Carnivore Recipes

Pita Bread

2 whole eggs

5 ounces cooked chicken, seasoned

½ cup water

1 Tbs gelatin

 

Sprinkle the gelatin over the water and let it bloom for 5 minutes.

Once the gelatin has bloomed, add all the ingredients to the blender and mix until smooth.

Preheat a non-stick pan to medium heat for a few minutes and add a little tallow or butter.

Pour out half the batter into the pan and let cook about 5 minutes. Carefully flip over and let finish cooking for about 1 minute. Repeat with remaining batter.

Enjoy with gyro meatballs!

 

 

Gyro Meatballs

1 pound ground beef

1 pound ground lamb

2 Tbs oregano

2 tsp salt

2 tsp garlic

2 tsp black pepper

1 whole egg

2 Tbs bone meal (optional)

1 scoop egg white powder (optional)

 

Preheat oven to 350 degrees.

Mix all ingredients in a large bowl until spices are thoroughly combined.

Shape into meatballs until all the mixture is used up.

Sear meatballs in a hot cast iron pan and finish cooking in the oven for about 20 minutes.

 

Chicken Rounds

Approx. 12-14 rounds, depending on size

12-14 ounces cooked chicken, dark or light meat (cooked any way)

4 whole eggs

½ tsp baking soda (optional)

½ tsp apple cider vinegar or white vinegar (optional)

¼-½ tsp salt

Preheat oven to 350 degrees.

Add eggs, baking soda, and vinegar to a blender or food processor and blend until mixed thoroughly. 

Slowly add in the cooked chicken while blending.

Keep adding chicken, stopping to stir as needed, until it looks like a thick batter. You may need more or less chicken depending on how your chicken was cooked.

Use a spoon to spread batter into flat rounds onto a parchment lined sheet pan. They will not spread. You can also bake these in a whoopie pan pan. Feel free to make these as large or as small as you want.

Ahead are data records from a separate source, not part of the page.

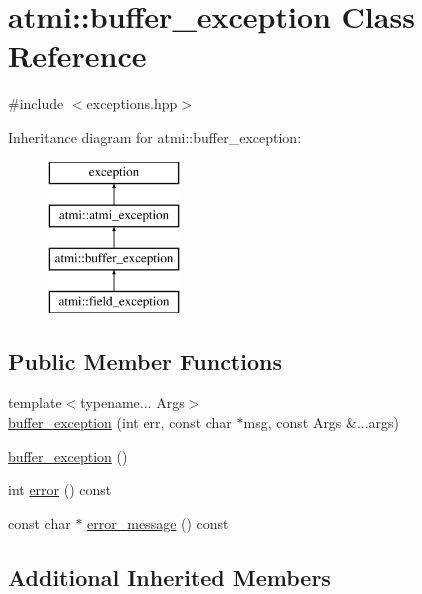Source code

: \hypertarget{classatmi_1_1buffer__exception}{\section{atmi\+:\+:buffer\+\_\+exception Class Reference}
\label{classatmi_1_1buffer__exception}
}


{\ttfamily \#include $<$exceptions.\+hpp$>$}

Inheritance diagram for atmi\+:\+:buffer\+\_\+exception\+:\begin{figure}[H]
\begin{center}
\leavevmode
\includegraphics[height=4.000000cm]{classatmi_1_1buffer__exception}
\end{center}
\end{figure}
\subsection*{Public Member Functions}
\begin{DoxyCompactItemize}
\item 
{\footnotesize template$<$typename... Args$>$ }\\\hyperlink{classatmi_1_1buffer__exception_aff48a3528d8a2d575a194233f454bd40}{buffer\+\_\+exception} (int err, const char $\ast$msg, const Args \&...args)
\item 
\hyperlink{classatmi_1_1buffer__exception_a25ef1cb87d75bfca1577f298466e77a0}{buffer\+\_\+exception} ()
\item 
int \hyperlink{classatmi_1_1buffer__exception_a8d9475dbaa7d9864b906dc6ea9818351}{error} () const 
\item 
const char $\ast$ \hyperlink{classatmi_1_1buffer__exception_a6881332c2a607fb71b987eaf811723b7}{error\+\_\+message} () const 
\end{DoxyCompactItemize}
\subsection*{Additional Inherited Members}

Bake for 9-10 minutes. Let cool.

Store in an airtight container in the fridge for up to 1 week. These also freeze beautifully. Will last up to 6 months frozen if kept in an airtight container, otherwise they will get freezer burn after a couple months, if not stored properly.

 

Egg Noodles

1-2 servings

 

3 whole eggs

1/4 cup water

1 tsp gelatin

 

Blend all ingredients in a blender.

Cook batter in a lightly greased non-stick pan the same way you would cook a crepe. Keep cooking noodle crepes until all batter is used.

Let cool and slice into desired size.

Noodles are good for about 1 week in the fridge or at least 6 months in the freezer in an airtight container or bag.

When reheating, you can either saute in a pan with butter and seasonings, cook it into your sauce, or boil it for about 1 minute. Recipe can easily be doubled.